The homework for this manifesto is different from the S-Shape and the U-Shape. Yes, it will be important for you to do a deep dive into the examples since that’s most of the script. However, I find that the most important work to do is making sure the opening and ending are the best they can be.
There are a lot of ways into Z-Shape manifestos. Take a look at “The Crazy Ones” by Apple. Their POV is that they believe crazy people inspire them because those are the ones who change things. There are a lot of ways into that script. They could have gone the Nike direction and pointed out that these people are often made fun of. Or they could have dove into the unusual mindset of how one of the crazy ones think.

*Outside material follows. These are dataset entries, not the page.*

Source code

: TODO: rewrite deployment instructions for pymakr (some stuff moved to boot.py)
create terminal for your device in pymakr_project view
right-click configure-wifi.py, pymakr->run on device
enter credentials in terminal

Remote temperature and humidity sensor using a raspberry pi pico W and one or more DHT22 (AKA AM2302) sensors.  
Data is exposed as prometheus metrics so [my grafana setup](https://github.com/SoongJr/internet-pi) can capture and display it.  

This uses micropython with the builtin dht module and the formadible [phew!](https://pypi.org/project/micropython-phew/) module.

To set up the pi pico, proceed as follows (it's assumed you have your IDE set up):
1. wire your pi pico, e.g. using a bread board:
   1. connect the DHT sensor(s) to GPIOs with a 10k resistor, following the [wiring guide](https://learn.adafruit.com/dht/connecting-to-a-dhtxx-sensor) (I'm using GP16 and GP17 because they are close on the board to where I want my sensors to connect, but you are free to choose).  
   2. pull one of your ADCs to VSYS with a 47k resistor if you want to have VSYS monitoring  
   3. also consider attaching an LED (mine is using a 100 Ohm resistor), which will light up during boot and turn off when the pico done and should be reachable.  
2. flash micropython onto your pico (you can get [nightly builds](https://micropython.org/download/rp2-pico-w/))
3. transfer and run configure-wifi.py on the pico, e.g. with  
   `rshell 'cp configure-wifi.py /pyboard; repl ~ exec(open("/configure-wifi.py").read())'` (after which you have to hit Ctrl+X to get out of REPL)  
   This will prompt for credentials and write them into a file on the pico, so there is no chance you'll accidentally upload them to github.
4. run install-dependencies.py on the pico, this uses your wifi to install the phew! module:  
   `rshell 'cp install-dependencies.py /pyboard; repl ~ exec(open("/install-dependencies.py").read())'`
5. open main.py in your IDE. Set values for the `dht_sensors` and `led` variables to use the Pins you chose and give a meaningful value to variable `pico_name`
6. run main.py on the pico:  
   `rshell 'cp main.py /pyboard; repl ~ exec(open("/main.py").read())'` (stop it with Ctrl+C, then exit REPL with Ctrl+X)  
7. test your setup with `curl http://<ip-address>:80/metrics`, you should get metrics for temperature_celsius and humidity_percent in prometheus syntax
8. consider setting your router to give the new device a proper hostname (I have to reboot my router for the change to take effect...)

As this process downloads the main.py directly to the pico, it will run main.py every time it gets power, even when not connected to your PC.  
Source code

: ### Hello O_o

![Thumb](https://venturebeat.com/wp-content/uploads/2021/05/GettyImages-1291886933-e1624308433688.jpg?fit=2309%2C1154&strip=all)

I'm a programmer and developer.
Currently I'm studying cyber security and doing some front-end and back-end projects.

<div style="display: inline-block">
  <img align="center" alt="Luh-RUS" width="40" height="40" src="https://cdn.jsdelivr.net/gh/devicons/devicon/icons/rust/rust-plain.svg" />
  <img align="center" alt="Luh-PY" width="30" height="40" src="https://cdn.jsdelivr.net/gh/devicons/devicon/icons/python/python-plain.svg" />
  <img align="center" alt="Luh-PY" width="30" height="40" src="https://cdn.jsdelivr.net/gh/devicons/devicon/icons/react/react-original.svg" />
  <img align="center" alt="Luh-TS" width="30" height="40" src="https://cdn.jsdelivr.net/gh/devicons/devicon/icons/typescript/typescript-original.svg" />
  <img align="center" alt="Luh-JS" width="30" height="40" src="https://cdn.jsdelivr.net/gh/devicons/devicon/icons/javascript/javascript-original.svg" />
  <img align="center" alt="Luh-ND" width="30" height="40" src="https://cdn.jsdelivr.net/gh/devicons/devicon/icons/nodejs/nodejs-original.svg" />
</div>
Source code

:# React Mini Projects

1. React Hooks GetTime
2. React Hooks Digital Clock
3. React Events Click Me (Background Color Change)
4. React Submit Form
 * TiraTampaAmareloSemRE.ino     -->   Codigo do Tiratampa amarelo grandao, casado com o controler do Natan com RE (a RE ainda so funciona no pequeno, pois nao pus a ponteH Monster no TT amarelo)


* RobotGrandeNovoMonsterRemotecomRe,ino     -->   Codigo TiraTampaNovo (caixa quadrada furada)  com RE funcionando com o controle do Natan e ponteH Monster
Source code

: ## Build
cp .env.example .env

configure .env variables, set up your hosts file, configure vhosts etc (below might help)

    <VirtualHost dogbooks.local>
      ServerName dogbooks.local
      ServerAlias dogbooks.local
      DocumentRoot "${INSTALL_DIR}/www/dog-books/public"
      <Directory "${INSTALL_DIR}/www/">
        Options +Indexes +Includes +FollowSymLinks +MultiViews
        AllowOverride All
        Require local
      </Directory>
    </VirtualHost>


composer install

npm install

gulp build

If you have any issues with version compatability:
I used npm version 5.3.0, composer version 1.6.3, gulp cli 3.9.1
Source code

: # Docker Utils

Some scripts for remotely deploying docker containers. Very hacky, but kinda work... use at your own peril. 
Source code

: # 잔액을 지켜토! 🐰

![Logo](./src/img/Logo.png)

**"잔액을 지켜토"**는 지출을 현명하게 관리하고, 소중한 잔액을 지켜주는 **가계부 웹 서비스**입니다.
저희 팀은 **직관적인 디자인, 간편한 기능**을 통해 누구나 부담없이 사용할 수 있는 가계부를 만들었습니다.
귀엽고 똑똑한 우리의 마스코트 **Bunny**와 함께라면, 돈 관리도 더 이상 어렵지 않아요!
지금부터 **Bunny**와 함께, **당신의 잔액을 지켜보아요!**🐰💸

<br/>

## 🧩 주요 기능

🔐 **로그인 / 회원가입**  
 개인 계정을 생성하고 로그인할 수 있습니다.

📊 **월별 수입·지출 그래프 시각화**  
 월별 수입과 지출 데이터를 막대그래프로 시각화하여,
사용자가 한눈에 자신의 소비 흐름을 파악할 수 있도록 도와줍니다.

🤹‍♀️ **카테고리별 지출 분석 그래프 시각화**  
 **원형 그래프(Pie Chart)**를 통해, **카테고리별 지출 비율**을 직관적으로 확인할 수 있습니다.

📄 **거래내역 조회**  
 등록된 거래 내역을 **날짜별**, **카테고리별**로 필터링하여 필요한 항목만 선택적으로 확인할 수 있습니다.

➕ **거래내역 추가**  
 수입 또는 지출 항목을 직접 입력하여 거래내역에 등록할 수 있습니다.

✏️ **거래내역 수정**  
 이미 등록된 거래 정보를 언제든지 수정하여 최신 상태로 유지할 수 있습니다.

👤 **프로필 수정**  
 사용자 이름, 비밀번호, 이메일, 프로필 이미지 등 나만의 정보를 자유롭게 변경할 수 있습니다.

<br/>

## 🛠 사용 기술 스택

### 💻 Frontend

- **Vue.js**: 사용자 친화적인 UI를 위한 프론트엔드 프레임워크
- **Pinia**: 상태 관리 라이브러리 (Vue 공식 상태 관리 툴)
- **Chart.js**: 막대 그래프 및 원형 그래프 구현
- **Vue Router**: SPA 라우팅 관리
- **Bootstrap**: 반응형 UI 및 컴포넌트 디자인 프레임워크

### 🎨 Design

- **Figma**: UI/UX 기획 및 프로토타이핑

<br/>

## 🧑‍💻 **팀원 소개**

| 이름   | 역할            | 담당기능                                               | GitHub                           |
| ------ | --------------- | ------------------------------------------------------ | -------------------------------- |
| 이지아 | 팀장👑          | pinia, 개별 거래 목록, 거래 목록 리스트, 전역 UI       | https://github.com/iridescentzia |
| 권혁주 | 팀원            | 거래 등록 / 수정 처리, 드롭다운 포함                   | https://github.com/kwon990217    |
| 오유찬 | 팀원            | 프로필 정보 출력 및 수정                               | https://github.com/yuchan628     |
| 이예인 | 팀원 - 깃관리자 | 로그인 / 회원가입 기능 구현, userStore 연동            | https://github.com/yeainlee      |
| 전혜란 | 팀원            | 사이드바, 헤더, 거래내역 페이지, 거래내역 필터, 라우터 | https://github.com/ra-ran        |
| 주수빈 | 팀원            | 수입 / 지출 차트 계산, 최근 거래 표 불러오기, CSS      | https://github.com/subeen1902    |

In the end, they decided to go much simpler than this and describe the place that those people are often referred to in our society—which is on the outer rim. This is an effective approach but certainly now the only one.
My recommendation is that you spend time thinking about two things. First, what is the clearest way that you can express your POV. Second, what is the most interesting tension that you can create that leads you into that POV?
Questions like this can help:
  • What is the biggest reason to doubt your POV as possible or true?
  • What would your brand’s biggest hater or critic say if they heard it?
  • What is the opposite of your POV and why are you competitors doing it?
  • Why is it easier to not do your POV than it is to do it?
  • What mindset do people have who go the other direction?
  • What mindset is required to go toward your POV?
  • What is happening in culture right now that makes your POV relevant?
  • What trend have we slipped into as a society that makes your POV more important now than ever before?
  • What examples from history best illustrate the importance of your POV?
And when in doubt, just answer this question:
  • What pisses your brand off the most?
Generally, that’s a great place to start. Now the answers to each of these might not directly work as your WTF tension line, but they should give you the right kinds of seeds to start. From there, craft it into the most disruptive phrase you can.
Lists like this are also great for discovering valuable end lines. Don’t beat your self up if you can’t find a great end line before you start writing. They’re hard. But sometimes you get lucky.
Try putting these thoughts into a simple structure before you start writing. Here’s an example from the Nike one we looked at:
WTF: People criticize dreams for being crazy.
POV: Calling dreams crazy is actually a compliment.
Proof: Crazy dreams and crazy dreamers in sports.
Thus: Ask if your dreams are crazy enough.
You can imagine how much easier it would be to write out the manifesto once you have this in hand. Without it? I would be rewriting the first sentence over and over for days.